Stories start with the basics. Construction paper and glue and the fourth of July. The in-ground pool at the house on Main Street and Miss Pat’s birthday cake and crepe paper on the banister. That fat old cat. And then it was Minnie Mouse striped shirts and blue overalls and pretzel rods at lunch time, splinters in my chin. We moved, unencumbered by thought, floating through time without the leaden weights of responsibility, our brains still mushy like Play-Doh, lips salty from goldfish and seaweed cakes. You knew the magic recipe, always enough water, never too much sand.
And now, as I sit and write this, shoveling out bar peanuts with a spoon, broken foot hanging awkwardly off my knobby ankle, bad lounge music drowning out the Germans on either side of me, I am awash in flashes of innocence. The secret garden, behind the trees and over the fence, singularly accessible by way of the sacred quarter. Tuesday night, frogs raining from the sky, waking up to lily pad-covered station wagons. You, the master of hollow wood casing and horse hair strings; me, the master of horseplay. Rambunctious. Clouds on both our ceilings.

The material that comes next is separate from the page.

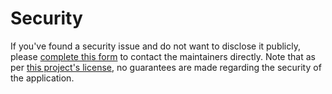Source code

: # Security

If you've found a security issue and do not want to disclose it publicly, please [complete this form](https://forms.office.com/e/bctaftxd8h) to contact the maintainers directly. Note that as per [this project's license](/LICENSE), no guarantees are made regarding the security of the application.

Somewhere along the way we struck a balance. Or maybe it was there all along, from the beginning. My noise to your quiet, your blonde to my brown. We could crawl through the mailbox to an underwater world, gold and silver, long hair and mermaid tails. Bleeding hearts in the backyard, torn apart, gave way to magic wands. And somehow, so fast, it was plaid skirts and blazers. Casual Fridays and double pickles. St. Louis and Washington DC and giant trampolines. And then again, so fast, it was over. Back to flared jeans and too-short t-shirts and would you pass the test? Lift up your arms, let me see if your stomach shows.
We found boys. And men. And men who were still boys. Tylers and Bens and Ryans and Brians and Morgans and Austins and Toms. We traded pants and lost our hearts. Lost our minds. Found them again and started all over. Found music, found god, found ecstasy and alcohol and life and death and music again. I stayed up all night and stole the car and slept in your ditch. You climbed out your window and smoked cigarettes on the roof. Hot summer nights and no shoes. You drank my dad’s tequila, I chewed through pills and pen caps. And then, again, it was over, and we were out. Putting needles through our noses, puking all night and sleeping under your bed. The weed doesn’t smell if you exhale through dryer cloths. Cocaine sex can last all night. Breakfast at the sunroom and dinosaur Halloweens.
Still, the music. Every weekend, every week, every day. Everclear and Tab and music. Haircuts and holidays and music. Sailor Jerry and pit bulls and overdoses. And music. When the bottle is empty you can light it on fire. I moved to New York and you worked in a bakery, and we drank and we smoked and we sang full of sorrow, and when they found Brandon dead you called me and we cried and I screamed and we cried and I got in the shower and cried and cried. We lived together in that big brown house and I still never slept. Big plastic cups of boxed wine to come down, and that was the closest I’ve been to over the edge. One foot on the platform, the other foot on the train.
In the wee morning hours, hearing noises outside and seeing mice under doorways, I tipped into the dark side, rescued only by house meetings, the college girl’s intervention. I dropped out and moved to New York again, this time for good. You moved to France, and thank god, returned. And I became an orphan and you became Ivy League and I quit the pills and you cut up caterpillars and studied their guts. And we took the train and spilled our own guts. Round trips on Metro-North and hangovers and hotel rooms.
And now, in a day, a whole country between us. Rings on fingers and suspended promises. When the moon aligns with the street lights.